Édith de Amorim
Paris, le 15 décembre 2025
Mildeca est le sigle pour Mission interministérielle de lutte contre les drogues et les conduites addictives. Cette Mission a un président, monsieur Nicolas Prisse. Il a accordé un entretien à Thomas Saintourens paru dans le journal Le Monde daté du mardi 9 décembre 2025.
Monsieur Prisse nous prévient : « Cette étude pose une alerte sanitaire. Une alerte liée à la méconnaissance des consommateurs des risques liés aux drogues stimulantes, utilisées comme drogues de la performance en milieu professionnel, en milieu sexuel, en milieu festif. » La performance. Ce mot dont le dictionnaire nous livre l’origine hippique (1839) de son acception : les courses de chevaux ; puis ça passe au monde des athlètes et, enfin, des engins mécaniques. La définition ne le dit pas mais le sens s’en déduit sans trop de difficultés : la performance, en tant que mot, met l’accent sur un temps court (la course).
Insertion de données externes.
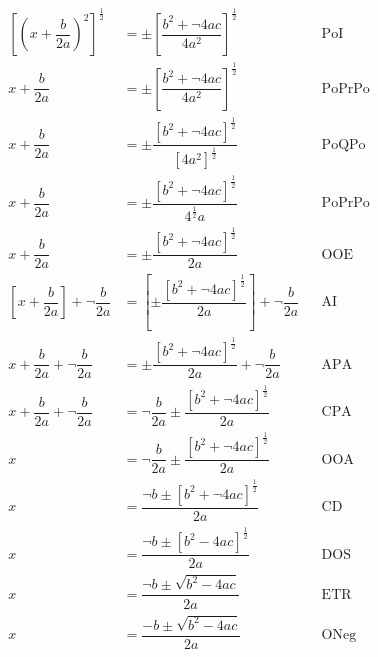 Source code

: \begin{align*}
\left[\left( x+ \dfrac{b}{2a} \right)^2\right]^{\frac{1}{2}} &=\pm \left[\dfrac{b^2+ \neg 4ac}{4a^2}\right]^{\frac{1}{2}} && \text{PoI}\\
 x+ \dfrac{b}{2a}  &=\pm \left[\dfrac{b^2+ \neg 4ac}{4a^2}\right]^{\frac{1}{2}} && \text{PoPrPo}\\
x+ \dfrac{b}{2a}  &=\pm \dfrac{\left[b^2+ \neg 4ac \right]^{\frac{1}{2}}}{\left[4a^2\right]^{\frac{1}{2}}} && \text{PoQPo}\\
x+ \dfrac{b}{2a}  &=\pm \dfrac{\left[b^2+ \neg 4ac \right]^{\frac{1}{2}}}{4^{\frac{1}{2}} a} && \text{PoPrPo}\\
x+ \dfrac{b}{2a}  &=\pm \dfrac{\left[b^2+ \neg 4ac \right]^{\frac{1}{2}}}{2a} && \text{OOE}\\
\left[x+ \dfrac{b}{2a}\right] +  \neg   \dfrac{b}{2a} &= \left[\pm\dfrac{\left[b^2+ \neg 4ac \right]^{\frac{1}{2}}}{2a}\right] + \neg \dfrac{b}{2a} && \text{AI}\\
x+ \dfrac{b}{2a} +  \neg   \dfrac{b}{2a} &= \pm\dfrac{\left[b^2+ \neg 4ac \right]^{\frac{1}{2}}}{2a} + \neg \dfrac{b}{2a} && \text{APA}\\
x+ \dfrac{b}{2a} + \neg   \dfrac{b}{2a} &=\neg   \dfrac{b}{2a} \pm\dfrac{\left[b^2+ \neg 4ac \right]^{\frac{1}{2}}}{2a} && \text{CPA}\\
x &=\neg   \dfrac{b}{2a}  \pm\dfrac{\left[b^2+ \neg 4ac \right]^{\frac{1}{2}}}{2a} && \text{OOA}\\
x &= \dfrac{\neg  b  \pm {\left[b^2+ \neg 4ac \right]^{\frac{1}{2}}}}{2a} && \text{CD}\\
x &= \dfrac{\neg  b  \pm {\left[b^2 - 4ac \right]^{\frac{1}{2}}}}{2a} && \text{DOS}\\
x &= \dfrac{\neg  b  \pm {\sqrt{b^2 - 4ac}}}{2a} && \text{ETR}\\
x &= \dfrac{-  b  \pm {\sqrt{b^2 - 4ac}}}{2a} && \text{ONeg}
\end{align*}
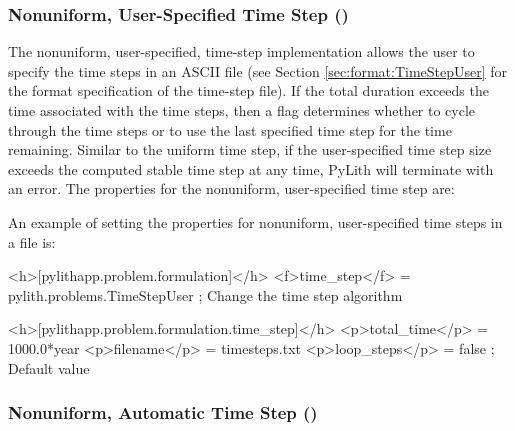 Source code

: \subsubsection{Nonuniform, User-Specified Time Step ()}

The nonuniform, user-specified, time-step implementation allows the
user to specify the time steps in an ASCII file (see Section
\vref{sec:format:TimeStepUser} for the format specification of the
time-step file). If the total duration exceeds the time associated
with the time steps, then a flag determines whether to cycle through
the time steps or to use the last specified time step for the time
remaining. Similar to the uniform time step, if the user-specified
time step size exceeds the computed stable time step at any time,
PyLith will terminate with an error.  The properties for the
nonuniform, user-specified time step are:
\begin{inventory}
\end{inventory}
An example of setting the properties for nonuniform, user-specified
time steps in a  file is:
\begin{cfg}
<h>[pylithapp.problem.formulation]</h>
<f>time_step</f> = pylith.problems.TimeStepUser ; Change the time step algorithm

<h>[pylithapp.problem.formulation.time_step]</h>
<p>total_time</p> = 1000.0*year
<p>filename</p> = timesteps.txt
<p>loop_steps</p> = false ; Default value
\end{cfg}

\subsubsection{Nonuniform, Automatic Time Step ()}

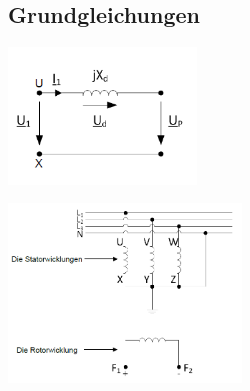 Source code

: \subsection{Grundgleichungen}
    \begin{minipage}[b]{0.5\linewidth}
        \includegraphics[width = 5cm]{images/Wicklung1}
    \end{minipage}
    \begin{minipage}[b]{0.5\linewidth}
        \includegraphics[width = 6.2cm]{images/Wicklungen}
    \end{minipage}
    \vspace{-1cm}
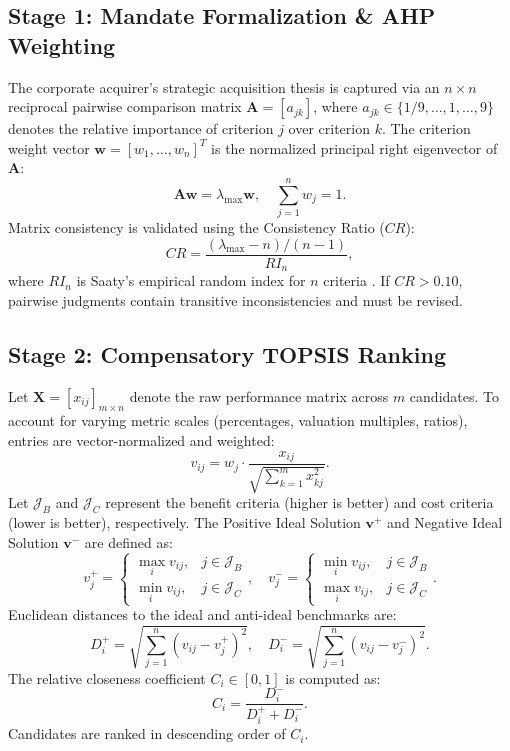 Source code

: \documentclass[conference]{IEEEtran}
\begin{document}
\subsection{Stage 1: Mandate Formalization \& AHP Weighting}
The corporate acquirer's strategic acquisition thesis is captured via an $n \times n$ reciprocal pairwise comparison matrix $\mathbf{A} = [a_{jk}]$, where $a_{jk} \in \{1/9, \dots, 1, \dots, 9\}$ denotes the relative importance of criterion $j$ over criterion $k$. The criterion weight vector $\mathbf{w} = [w_1, \dots, w_n]^T$ is the normalized principal right eigenvector of $\mathbf{A}$:
\begin{equation}
\mathbf{A}\mathbf{w} = \lambda_{\max}\mathbf{w}, \quad \sum_{j=1}^n w_j = 1.
\end{equation}
Matrix consistency is validated using the Consistency Ratio ($CR$):
\begin{equation}
CR = \frac{(\lambda_{\max} - n) / (n - 1)}{RI_n},
\label{eq:cr}
\end{equation}
where $RI_n$ is Saaty's empirical random index for $n$ criteria \cite{saaty1980analytic}. If $CR > 0.10$, pairwise judgments contain transitive inconsistencies and must be revised.

\subsection{Stage 2: Compensatory TOPSIS Ranking}
Let $\mathbf{X} = [x_{ij}]_{m \times n}$ denote the raw performance matrix across $m$ candidates. To account for varying metric scales (percentages, valuation multiples, ratios), entries are vector-normalized and weighted:
\begin{equation}
v_{ij} = w_j \cdot \frac{x_{ij}}{\sqrt{\sum_{k=1}^m x_{kj}^2}}.
\end{equation}
Let $\mathcal{J}_B$ and $\mathcal{J}_C$ represent the benefit criteria (higher is better) and cost criteria (lower is better), respectively. The Positive Ideal Solution $\mathbf{v}^+$ and Negative Ideal Solution $\mathbf{v}^-$ are defined as:
\begin{equation}
v_j^+ = \begin{cases} \max_i v_{ij}, & j \in \mathcal{J}_B \\ \min_i v_{ij}, & j \in \mathcal{J}_C \end{cases}, \quad
v_j^- = \begin{cases} \min_i v_{ij}, & j \in \mathcal{J}_B \\ \max_i v_{ij}, & j \in \mathcal{J}_C \end{cases}.
\end{equation}
Euclidean distances to the ideal and anti-ideal benchmarks are:
\begin{equation}
D_i^+ = \sqrt{\sum_{j=1}^n (v_{ij} - v_j^+)^2}, \quad D_i^- = \sqrt{\sum_{j=1}^n (v_{ij} - v_j^-)^2}.
\end{equation}
The relative closeness coefficient $C_i \in [0, 1]$ is computed as:
\begin{equation}
C_i = \frac{D_i^-}{D_i^+ + D_i^-}.
\label{eq:ci}
\end{equation}
Candidates are ranked in descending order of $C_i$.
\end{document}
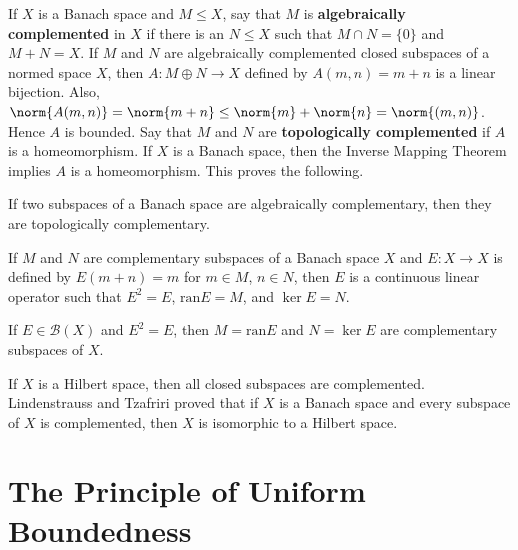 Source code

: If $X$ is a Banach space and $M\leq X$, say that $M$ is \textbf{algebraically complemented} in $X$ if there is an $N \leq X$ such that $M\cap N = \{0\}$ and $M+N = X$. If $M$ and $N$ are algebraically complemented closed subspaces of a normed space $X$, then $A:M\oplus N\rightarrow X$ defined by $A(m,n) = m+n$ is a linear bijection. Also, $\norm{A(m,n)} = \norm{m+n}\leq \norm{m}+\norm{n} = \norm{(m,n)}$. Hence $A$ is bounded. Say that $M$ and $N$ are \textbf{topologically complemented} if $A$ is a homeomorphism. If $X$ is a Banach space, then the Inverse Mapping Theorem implies $A$ is a homeomorphism. This proves the following.

\begin{thm}
    If two subspaces of a Banach space are algebraically complementary, then they are topologically complementary.
\end{thm}

\begin{thm}
    If $M$ and $N$ are complementary subspaces of a Banach space $X$ and $E:X\rightarrow X$ is defined by $E(m+n) = m$ for $m \in M$, $n \in N$, then $E$ is a continuous linear operator such that $E^2 = E$, $\text{ran}E = M$, and $\ker E = N$.

    If $E \in \mathscr{B}(X)$ and $E^2=E$, then $M =\text{ran}E$ and $N = \ker E$ are complementary subspaces of $X$.
\end{thm}

If $X$ is a Hilbert space, then all closed subspaces are complemented. Lindenstrauss and Tzafriri proved that if $X$ is a Banach space and every subspace of $X$ is complemented, then $X$ is isomorphic to a Hilbert space.


\section{The Principle of Uniform Boundedness}
\label{sec:unifBound}


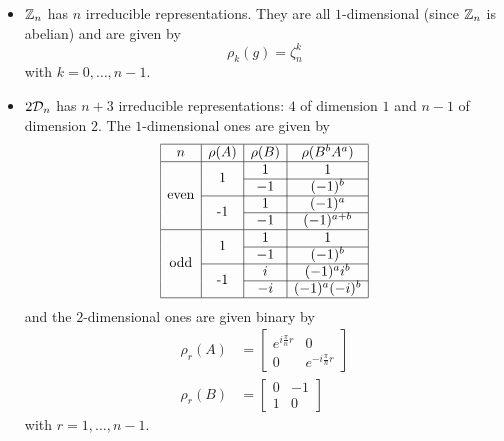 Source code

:             \begin{itemize}
                \item $\mathbb{Z}_n$ has $n$ irreducible representations. They are all $1$-dimensional (since $\mathbb{Z}_n$ is abelian) and are given by
                \begin{equation}
                    \rho_k(g)=\zeta^k_n
                \end{equation}
                with $k=0,\dots,n-1$.
                \item $2\mathcal{D}_n$ has $n+3$ irreducible representations: $4$ of dimension $1$ and $n-1$ of dimension $2$. The $1$-dimensional ones are given by
                \begin{equation*}
                \begin{array}{|c|c|c|c|}
                    \hline
                    n & \rho(A) & \rho(B) & \rho(B^bA^a) \\
                    \hline
                    \multirow[c]{4}{*}{\text{even}} & \multirow[c]{2}{*}{1} & 1 & 1 \\ \cline{3-4}
                    & & -1 & (-1)^b \\ \cline{2-4}
                    & \multirow[c]{2}{*}{-1} & 1 & (-1)^a \\ \cline{3-4}
                    & & -1 & (-1)^{a+b} \\
                    \hline
                    \multirow[c]{4}{*}{\text{odd}} & \multirow[c]{2}{*}{1} & 1 & 1 \\ \cline{3-4}
                    & & -1 & (-1)^b \\ \cline{2-4}
                    & \multirow[c]{2}{*}{-1} & i & (-1)^ai^b \\ \cline{3-4}
                    & & -i & (-1)^a(-i)^b \\
                    \hline
                \end{array}
                \end{equation*}
                and the $2$-dimensional ones are given binary by
                \begin{align*}
                    \rho_r(A) &= 
                    \begin{bmatrix}
                        e^{i\frac{\pi}{n}r} & 0\\
                        0 & e^{-i\frac{\pi}{n}r} 
                    \end{bmatrix}\\
                    \rho_r(B) &= 
                    \begin{bmatrix}
                        0 & -1 \\
                        1 & 0
                    \end{bmatrix}
                \end{align*}
                with $r=1,\dots,n-1$.
            \end{itemize}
Le signifiant « performance », lui, devient un élément du discours qui détermine les actes, ici d’autodestruction ; il met l’accent sur cet acte de durer et sur cet autre de refuser la castration symbolique. Ces consommateurs de drogues stimulantes baignent en plein oxymore et l’idée que « […] parler d’une même voix en réussissant à convaincre toute une strate de professionnels qui sont au contact des plus jeunes […] dire que tout ça est vraiment mauvais pour eux » semble être une idée faible qui ignore tout des chimies fâchées et outrées qui aboutissent à l’alchimie de cet âge trouble appelé adolescence. La colère et la haine n’ont que faire d’un discours unique sur une vérité unique. Une telle vérité n’aura jamais fait renoncer un jeune fâché et décidé à en découdre avec ses parents ou la terre entière et s’il peut se faire du mal en cherchant à faire mal à l’autre, le tour sera joué. En psychanalyse, cela s’appelle jouissance morbide ; c’est elle qui, aujourd’hui, déclenche les alarmes autour de ces lieux singuliers où se retrouvent ces consommateurs de stimuli performatifs en travail, en sexe et en fête. Notamment l’alerte donnée quant au choix qu’ils font d’ignorer les dangers encourus par leur si beau et si précieux myocarde. L’Imaginaire ici aux commandes a toujours été prompt et rompu à l’art de brosser des tableaux particulièrement bucoliques pour couvrir les miasmes des enfers, ainsi : la cocaïne ne serait pas addictive et rendrait plus fort.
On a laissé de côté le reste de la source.